The reality therefore is that there is not only the authority of the House of Lords in Mucelli but also a clear decision of the Divisional Court in Lumenica that lays down that there is no power - no discretion - given to the court to extend time beyond the seven-day period required both for lodging the appeal and for the service of the notice of appeal upon the respondent. If I were to decide the contrary I would be going against both the binding decision of the House of Lords and the non-binding decision of the Divisional Court but a decision which I could only refuse to follow if I were satisfied that it was clearly wrong, and I am not so satisfied.

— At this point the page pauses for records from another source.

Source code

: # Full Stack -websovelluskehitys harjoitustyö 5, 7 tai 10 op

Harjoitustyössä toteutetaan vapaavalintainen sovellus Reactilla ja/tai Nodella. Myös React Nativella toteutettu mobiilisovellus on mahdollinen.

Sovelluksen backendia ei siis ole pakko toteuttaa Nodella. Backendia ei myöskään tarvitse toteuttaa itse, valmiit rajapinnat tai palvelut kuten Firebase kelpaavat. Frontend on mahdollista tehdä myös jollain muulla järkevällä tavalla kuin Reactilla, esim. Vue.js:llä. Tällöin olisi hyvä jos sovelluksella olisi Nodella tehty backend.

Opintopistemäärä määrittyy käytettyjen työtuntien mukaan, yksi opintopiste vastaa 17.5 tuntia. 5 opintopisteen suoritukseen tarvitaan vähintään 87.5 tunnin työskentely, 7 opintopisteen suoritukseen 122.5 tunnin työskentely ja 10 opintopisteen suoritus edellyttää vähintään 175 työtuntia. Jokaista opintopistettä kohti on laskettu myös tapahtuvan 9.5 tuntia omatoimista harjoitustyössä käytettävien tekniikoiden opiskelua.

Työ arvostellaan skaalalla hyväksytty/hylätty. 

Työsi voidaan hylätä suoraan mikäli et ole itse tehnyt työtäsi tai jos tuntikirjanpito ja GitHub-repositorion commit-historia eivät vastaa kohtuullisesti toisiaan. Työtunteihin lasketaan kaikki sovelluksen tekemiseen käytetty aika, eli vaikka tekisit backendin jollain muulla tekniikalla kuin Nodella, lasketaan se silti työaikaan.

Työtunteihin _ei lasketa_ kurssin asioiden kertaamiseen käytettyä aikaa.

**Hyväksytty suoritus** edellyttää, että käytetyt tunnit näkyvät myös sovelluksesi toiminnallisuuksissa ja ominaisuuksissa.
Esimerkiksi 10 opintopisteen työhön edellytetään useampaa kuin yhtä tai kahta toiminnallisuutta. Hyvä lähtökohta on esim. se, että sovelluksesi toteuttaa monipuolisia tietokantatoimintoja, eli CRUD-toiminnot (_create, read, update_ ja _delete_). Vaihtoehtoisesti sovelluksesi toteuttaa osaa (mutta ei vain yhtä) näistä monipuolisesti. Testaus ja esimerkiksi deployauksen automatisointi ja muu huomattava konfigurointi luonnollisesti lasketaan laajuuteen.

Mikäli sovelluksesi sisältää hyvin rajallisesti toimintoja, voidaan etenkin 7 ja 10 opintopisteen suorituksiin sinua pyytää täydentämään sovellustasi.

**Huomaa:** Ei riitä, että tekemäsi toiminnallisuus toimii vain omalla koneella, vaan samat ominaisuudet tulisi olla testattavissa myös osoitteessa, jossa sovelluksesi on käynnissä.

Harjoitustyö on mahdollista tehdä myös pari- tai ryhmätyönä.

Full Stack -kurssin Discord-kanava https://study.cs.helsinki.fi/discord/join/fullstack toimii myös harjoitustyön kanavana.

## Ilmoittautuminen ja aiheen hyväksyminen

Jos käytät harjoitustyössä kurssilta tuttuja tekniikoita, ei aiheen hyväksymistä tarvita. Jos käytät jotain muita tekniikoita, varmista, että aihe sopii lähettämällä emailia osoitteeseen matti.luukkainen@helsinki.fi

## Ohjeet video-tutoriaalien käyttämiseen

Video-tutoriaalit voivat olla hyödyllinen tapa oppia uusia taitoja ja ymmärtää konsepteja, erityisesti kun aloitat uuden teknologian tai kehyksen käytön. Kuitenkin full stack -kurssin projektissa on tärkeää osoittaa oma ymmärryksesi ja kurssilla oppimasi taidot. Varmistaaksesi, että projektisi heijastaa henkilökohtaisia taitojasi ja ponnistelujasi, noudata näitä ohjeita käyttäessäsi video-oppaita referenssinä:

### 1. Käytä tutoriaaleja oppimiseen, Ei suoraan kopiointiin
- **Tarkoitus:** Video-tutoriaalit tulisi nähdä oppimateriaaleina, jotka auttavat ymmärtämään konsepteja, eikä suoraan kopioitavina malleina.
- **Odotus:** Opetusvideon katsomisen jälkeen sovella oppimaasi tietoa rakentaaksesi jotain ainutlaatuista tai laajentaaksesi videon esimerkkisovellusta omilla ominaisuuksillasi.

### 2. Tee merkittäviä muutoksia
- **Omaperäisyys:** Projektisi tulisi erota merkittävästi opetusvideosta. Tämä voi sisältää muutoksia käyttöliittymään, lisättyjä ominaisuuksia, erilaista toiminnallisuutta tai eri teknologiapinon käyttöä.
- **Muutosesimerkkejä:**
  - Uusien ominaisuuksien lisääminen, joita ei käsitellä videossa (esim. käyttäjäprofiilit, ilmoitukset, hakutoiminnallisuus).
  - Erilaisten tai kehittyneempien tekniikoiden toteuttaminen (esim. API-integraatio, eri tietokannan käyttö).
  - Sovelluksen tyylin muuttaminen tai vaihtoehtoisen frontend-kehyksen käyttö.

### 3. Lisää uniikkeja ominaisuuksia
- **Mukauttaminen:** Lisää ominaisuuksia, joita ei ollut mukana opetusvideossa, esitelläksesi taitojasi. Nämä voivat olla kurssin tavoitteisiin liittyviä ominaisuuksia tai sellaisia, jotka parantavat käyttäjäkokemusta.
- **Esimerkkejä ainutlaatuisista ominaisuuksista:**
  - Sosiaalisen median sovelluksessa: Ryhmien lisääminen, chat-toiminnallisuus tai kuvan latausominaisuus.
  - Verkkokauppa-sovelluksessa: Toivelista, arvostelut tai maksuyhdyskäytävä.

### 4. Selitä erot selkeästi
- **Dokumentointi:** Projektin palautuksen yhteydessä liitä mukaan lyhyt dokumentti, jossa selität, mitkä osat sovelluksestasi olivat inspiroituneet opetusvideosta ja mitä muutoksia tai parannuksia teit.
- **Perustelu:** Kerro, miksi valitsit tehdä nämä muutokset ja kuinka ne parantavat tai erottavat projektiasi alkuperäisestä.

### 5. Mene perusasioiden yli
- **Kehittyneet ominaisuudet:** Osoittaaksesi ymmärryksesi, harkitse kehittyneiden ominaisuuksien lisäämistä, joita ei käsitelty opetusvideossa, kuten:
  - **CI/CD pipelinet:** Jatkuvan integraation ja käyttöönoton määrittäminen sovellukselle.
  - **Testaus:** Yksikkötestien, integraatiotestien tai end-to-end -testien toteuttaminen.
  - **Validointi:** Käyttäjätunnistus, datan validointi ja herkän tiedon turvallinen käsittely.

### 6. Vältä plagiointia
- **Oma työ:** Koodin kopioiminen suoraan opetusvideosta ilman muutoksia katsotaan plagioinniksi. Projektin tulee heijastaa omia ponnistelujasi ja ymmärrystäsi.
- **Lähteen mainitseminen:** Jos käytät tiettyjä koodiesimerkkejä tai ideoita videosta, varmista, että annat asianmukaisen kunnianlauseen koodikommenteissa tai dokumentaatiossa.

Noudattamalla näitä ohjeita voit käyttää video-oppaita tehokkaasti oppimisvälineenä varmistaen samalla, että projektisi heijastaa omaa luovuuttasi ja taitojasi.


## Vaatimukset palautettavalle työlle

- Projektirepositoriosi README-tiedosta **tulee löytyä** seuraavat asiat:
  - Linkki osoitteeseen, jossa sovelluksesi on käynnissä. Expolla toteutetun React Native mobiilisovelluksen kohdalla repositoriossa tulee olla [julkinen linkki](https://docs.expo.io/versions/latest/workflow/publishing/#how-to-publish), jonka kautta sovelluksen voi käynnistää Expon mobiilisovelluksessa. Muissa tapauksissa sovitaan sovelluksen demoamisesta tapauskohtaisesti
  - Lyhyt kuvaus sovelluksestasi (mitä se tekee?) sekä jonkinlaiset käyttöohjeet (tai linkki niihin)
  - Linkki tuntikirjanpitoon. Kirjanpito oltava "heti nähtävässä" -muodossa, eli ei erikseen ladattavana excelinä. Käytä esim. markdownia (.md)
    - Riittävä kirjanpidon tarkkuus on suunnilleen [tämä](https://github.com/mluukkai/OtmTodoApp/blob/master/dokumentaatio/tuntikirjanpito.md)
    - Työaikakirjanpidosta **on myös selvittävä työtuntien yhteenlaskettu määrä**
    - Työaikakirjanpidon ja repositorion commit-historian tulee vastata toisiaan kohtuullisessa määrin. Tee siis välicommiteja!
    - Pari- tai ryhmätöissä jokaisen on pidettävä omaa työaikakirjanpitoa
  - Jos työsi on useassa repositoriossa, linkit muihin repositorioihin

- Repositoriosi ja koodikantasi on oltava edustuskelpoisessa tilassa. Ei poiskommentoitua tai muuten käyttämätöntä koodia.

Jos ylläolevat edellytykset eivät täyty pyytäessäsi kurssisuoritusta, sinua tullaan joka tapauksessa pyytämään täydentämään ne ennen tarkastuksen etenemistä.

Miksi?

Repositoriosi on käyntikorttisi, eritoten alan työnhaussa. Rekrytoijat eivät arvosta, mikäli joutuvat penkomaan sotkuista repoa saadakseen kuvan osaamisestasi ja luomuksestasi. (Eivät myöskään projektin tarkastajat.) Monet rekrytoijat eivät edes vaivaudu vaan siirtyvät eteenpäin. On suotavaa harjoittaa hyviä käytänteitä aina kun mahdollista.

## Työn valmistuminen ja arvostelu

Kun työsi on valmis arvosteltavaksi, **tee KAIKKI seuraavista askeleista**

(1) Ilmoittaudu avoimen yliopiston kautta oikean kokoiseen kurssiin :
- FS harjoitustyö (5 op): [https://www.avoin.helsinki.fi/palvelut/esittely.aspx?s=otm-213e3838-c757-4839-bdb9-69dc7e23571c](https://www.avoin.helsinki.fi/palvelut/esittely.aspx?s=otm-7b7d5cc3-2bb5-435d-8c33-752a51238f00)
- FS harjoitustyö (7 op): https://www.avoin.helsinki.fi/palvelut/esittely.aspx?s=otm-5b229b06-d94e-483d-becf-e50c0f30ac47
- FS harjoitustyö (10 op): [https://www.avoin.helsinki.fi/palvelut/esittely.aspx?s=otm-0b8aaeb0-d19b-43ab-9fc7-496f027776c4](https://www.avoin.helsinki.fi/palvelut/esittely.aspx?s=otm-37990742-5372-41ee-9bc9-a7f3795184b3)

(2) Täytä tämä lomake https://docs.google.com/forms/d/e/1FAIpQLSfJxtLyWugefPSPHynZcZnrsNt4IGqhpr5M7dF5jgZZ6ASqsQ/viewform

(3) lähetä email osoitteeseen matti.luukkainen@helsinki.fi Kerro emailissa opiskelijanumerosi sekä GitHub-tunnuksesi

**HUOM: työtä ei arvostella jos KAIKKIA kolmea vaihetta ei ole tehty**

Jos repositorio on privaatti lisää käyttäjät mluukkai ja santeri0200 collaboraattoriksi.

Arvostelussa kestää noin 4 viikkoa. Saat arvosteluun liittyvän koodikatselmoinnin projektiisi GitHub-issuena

There is also Al-Mehdawi [1990] 1 AC 876 which creates its own difficulties for an appellant in a position such as this because that was a removal case. It was accepted that the claimant in that case had been let down by his solicitors but nonetheless the House of Lords decided that he could not benefit from that because he was bound by the actions of his solicitor. If the solicitor was negligent, in theory, his only remedy was a claim for damages against the solicitor. That was a somewhat pointless remedy if the result of the negligence of the solicitor was that he was removed from this country. It is worth noting that in Al-Mehdawi there was a residual discretion which enabled the Secretary of State to deal with cases where all the merits were on the side of the individual concerned. Nonetheless, the decision itself is clearly contrary to the interests of such as the would-be appellant in this case.

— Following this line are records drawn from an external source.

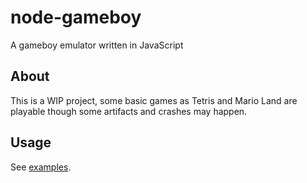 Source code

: # node-gameboy

A gameboy emulator written in JavaScript

## About

This is a WIP project, some basic games as Tetris and Mario Land are playable
though some artifacts and crashes may happen.

## Usage

See [examples](https://github.com/dmacosta/node-gameboy/tree/master/example).
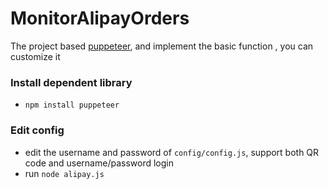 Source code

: # MonitorAlipayOrders

The project based [puppeteer](<https://github.com/GoogleChrome/puppeteer>), and  implement the basic function , you can customize it

### Install dependent library

- `npm install puppeteer`

### Edit config

- edit the username and password of `config/config.js`, support both QR code and username/password login
- run `node alipay.js`

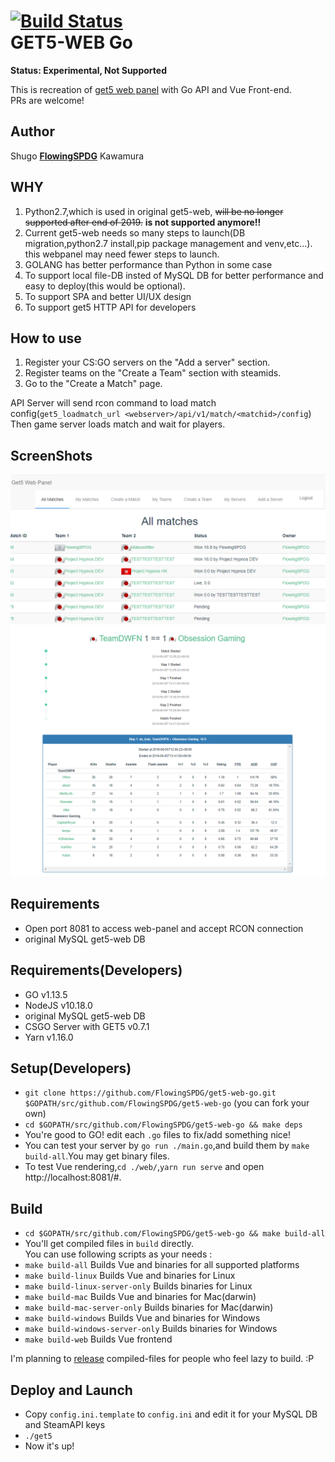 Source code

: [![Build Status](https://travis-ci.org/FlowingSPDG/get5-web-go.svg?branch=master)](https://travis-ci.org/FlowingSPDG/get5-web-go)  
GET5-WEB Go
===========================
**Status: Experimental, Not Supported**

This is recreation of [get5 web panel](https://github.com/splewis/get5-web) with Go API and Vue Front-end.  
PRs are welcome!

## Author
Shugo [**FlowingSPDG**](http://github.com/FlowingSPDG) Kawamura

## WHY
1. Python2.7,which is used in original get5-web, ~~will be no longer supported after end of 2019.~~ **is not supported anymore!!**  
2. Current get5-web needs so many steps to launch(DB migration,python2.7 install,pip package management and venv,etc...). this webpanel may need fewer steps to launch.
3. GOLANG has better performance than Python in some case
4. To support local file-DB insted of MySQL DB for better performance and easy to deploy(this would be optional).
5. To support SPA and better UI/UX design
6. To support get5 HTTP API for developers

## How to use
1. Register your CS:GO servers on the "Add a server" section.
2. Register teams on the "Create a Team" section with steamids.
3. Go to the "Create a Match" page.

API Server will send rcon command to load match config(``get5_loadmatch_url <webserver>/api/v1/match/<matchid>/config``) Then game server loads match and wait for players.

## ScreenShots
![Matches](/screenshots/Matches.PNG?raw=true "Matches list page")
![Match Stats Page](/screenshots/Match.PNG?raw=true "Match Stats Page")

## Requirements
- Open port 8081 to access web-panel and accept RCON connection
- original MySQL get5-web DB

## Requirements(Developers)
- GO v1.13.5
- NodeJS v10.18.0
- original MySQL get5-web DB
- CSGO Server with GET5 v0.7.1
- Yarn v1.16.0

## Setup(Developers)
- ``git clone https://github.com/FlowingSPDG/get5-web-go.git $GOPATH/src/github.com/FlowingSPDG/get5-web-go`` (you can fork your own)  
- ``cd $GOPATH/src/github.com/FlowingSPDG/get5-web-go && make deps``
- You're good to GO! edit each `.go` files to fix/add something nice!
- You can test your server by ``go run ./main.go``,and build them by ``make build-all``.You may get binary files.
- To test Vue rendering,``cd ./web/``,``yarn run serve`` and open http://localhost:8081/#.  


## Build
- ``cd $GOPATH/src/github.com/FlowingSPDG/get5-web-go && make build-all``
- You'll get compiled files in ``build`` directly.  
You can use following scripts as your needs :
- ``make build-all`` Builds Vue and binaries for all supported platforms
- ``make build-linux`` Builds Vue and binaries for Linux
- ``make build-linux-server-only`` Builds binaries for Linux
- ``make build-mac`` Builds Vue and binaries for Mac(darwin)
- ``make build-mac-server-only`` Builds binaries for Mac(darwin)
- ``make build-windows`` Builds Vue and binaries for Windows
- ``make build-windows-server-only`` Builds binaries for Windows
- ``make build-web`` Builds Vue frontend

I'm planning to [release](https://github.com/FlowingSPDG/get5-web-go/releases) compiled-files for people who feel lazy to build. :P

## Deploy and Launch
- Copy `config.ini.template` to `config.ini` and edit it for your MySQL DB and SteamAPI keys
- `./get5`
- Now it's up!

It follows that in all the circumstances it seems to me I am quite unable to treat the position of the would-be appellant as being similar to that of a British citizen because of the provisions of the Regulations. They do not prevent him still from being an alien, and it was on that basis that the distinction was able to be drawn by the Supreme Court in Halligen. Reference has been made to Article 14, but, for reasons which I think are clear from what I have said, I do not think Article 14 has anything to do with it.

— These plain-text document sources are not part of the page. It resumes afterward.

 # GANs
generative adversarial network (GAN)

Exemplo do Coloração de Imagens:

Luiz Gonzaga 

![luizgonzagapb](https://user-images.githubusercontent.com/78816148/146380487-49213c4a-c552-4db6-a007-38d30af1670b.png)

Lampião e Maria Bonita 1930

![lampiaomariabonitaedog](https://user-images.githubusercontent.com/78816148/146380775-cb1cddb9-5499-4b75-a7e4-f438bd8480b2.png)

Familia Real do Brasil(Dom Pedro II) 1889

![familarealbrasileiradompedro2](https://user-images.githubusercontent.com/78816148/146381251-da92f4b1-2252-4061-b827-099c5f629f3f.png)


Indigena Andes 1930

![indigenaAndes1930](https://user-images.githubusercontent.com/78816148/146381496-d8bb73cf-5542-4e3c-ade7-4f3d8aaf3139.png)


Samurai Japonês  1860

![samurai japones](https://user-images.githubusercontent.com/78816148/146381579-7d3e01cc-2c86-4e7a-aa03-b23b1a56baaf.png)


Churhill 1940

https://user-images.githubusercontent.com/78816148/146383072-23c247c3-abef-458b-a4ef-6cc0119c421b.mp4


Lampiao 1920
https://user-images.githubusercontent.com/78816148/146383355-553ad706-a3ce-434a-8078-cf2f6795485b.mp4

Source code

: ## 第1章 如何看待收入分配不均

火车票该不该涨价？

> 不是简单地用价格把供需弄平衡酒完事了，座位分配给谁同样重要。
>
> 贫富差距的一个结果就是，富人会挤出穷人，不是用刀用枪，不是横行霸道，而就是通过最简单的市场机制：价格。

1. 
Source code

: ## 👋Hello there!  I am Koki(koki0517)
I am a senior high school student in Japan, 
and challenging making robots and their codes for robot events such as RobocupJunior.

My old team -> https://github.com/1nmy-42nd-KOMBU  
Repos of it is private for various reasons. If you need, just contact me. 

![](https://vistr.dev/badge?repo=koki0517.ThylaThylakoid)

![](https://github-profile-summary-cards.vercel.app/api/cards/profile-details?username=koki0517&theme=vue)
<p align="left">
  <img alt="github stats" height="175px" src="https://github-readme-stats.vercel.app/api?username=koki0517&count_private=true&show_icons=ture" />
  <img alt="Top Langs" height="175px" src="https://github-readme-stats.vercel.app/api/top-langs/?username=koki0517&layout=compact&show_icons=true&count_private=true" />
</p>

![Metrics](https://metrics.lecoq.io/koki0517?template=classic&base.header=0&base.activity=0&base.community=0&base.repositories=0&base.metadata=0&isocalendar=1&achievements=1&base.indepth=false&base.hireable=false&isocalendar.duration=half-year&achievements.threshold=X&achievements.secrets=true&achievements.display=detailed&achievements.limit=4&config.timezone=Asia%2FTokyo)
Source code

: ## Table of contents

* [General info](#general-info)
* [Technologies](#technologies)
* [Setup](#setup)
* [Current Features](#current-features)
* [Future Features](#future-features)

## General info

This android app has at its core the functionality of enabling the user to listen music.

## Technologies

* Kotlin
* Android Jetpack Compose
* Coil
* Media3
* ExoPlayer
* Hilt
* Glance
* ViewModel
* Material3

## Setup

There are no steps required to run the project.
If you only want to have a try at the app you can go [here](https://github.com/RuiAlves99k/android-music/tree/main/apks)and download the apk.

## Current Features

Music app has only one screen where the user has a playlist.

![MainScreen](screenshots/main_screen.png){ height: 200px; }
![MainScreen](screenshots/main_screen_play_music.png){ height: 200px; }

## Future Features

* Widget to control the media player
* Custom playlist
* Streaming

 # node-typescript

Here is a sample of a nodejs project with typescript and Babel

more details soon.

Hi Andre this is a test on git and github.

The real question is whether the right of permanent residence given by Article 15 in the context of this case means that the would-be appellant should be in the same position because he has what the law says is a right. That cannot apply in the light of the authorities to which I have been referred and the only basis on which the Supreme Court felt able to find in favour of Mr Halligen in the circumstances of that case.
I have considered whether the appeal would have had any prospect of success upon the ground raised. I can deal with that relatively briefly. The warrant is said not to have complied with the requirements of Section 2 (6) of the Extradition Act 2003. What is required by Section 2 (6), dealing with a conviction warrant, is that it contains the following information, namely (a) particulars of the person's identity, (b) particulars of the conviction, and then two others with which we do not need to concern ourselves. What is relied on here is that it is said the warrant does not contain sufficient particulars of the conviction so as to comply with Section 2 (6) (b).
What the warrant states, so far as material, is as follows. Under paragraph (b) the decision is said to be the final judgment of the District Court in Szczecin dated 23 December 2004 together with the final decision of the District Court dated 29 March 2007. Then (d): indicate if the person appeared in person at the trial resulting in the decision. The answer given is "No", the person did not appear in person at the trial resulting in the decision. However, it was noted that he was summoned and had been served on 23 November 2004. One offence was referred to and the particulars given were as follows:
"The requested person jointly and in arrangement with other persons broke windows worth 2000 zlotys in Tarot Bar to the detriment of [a named person, presumably the owner of the bar]."
It is said that he was sentenced on 23 December 2004 to a penalty of ten months with a result because of his reprehensible conduct during the probation period the execution of the penalty was ordered. That was in 2007.
What is submitted is that in all the circumstances that was insufficient to give sufficient information to the appellant to enable him to know what was the basis of the conviction.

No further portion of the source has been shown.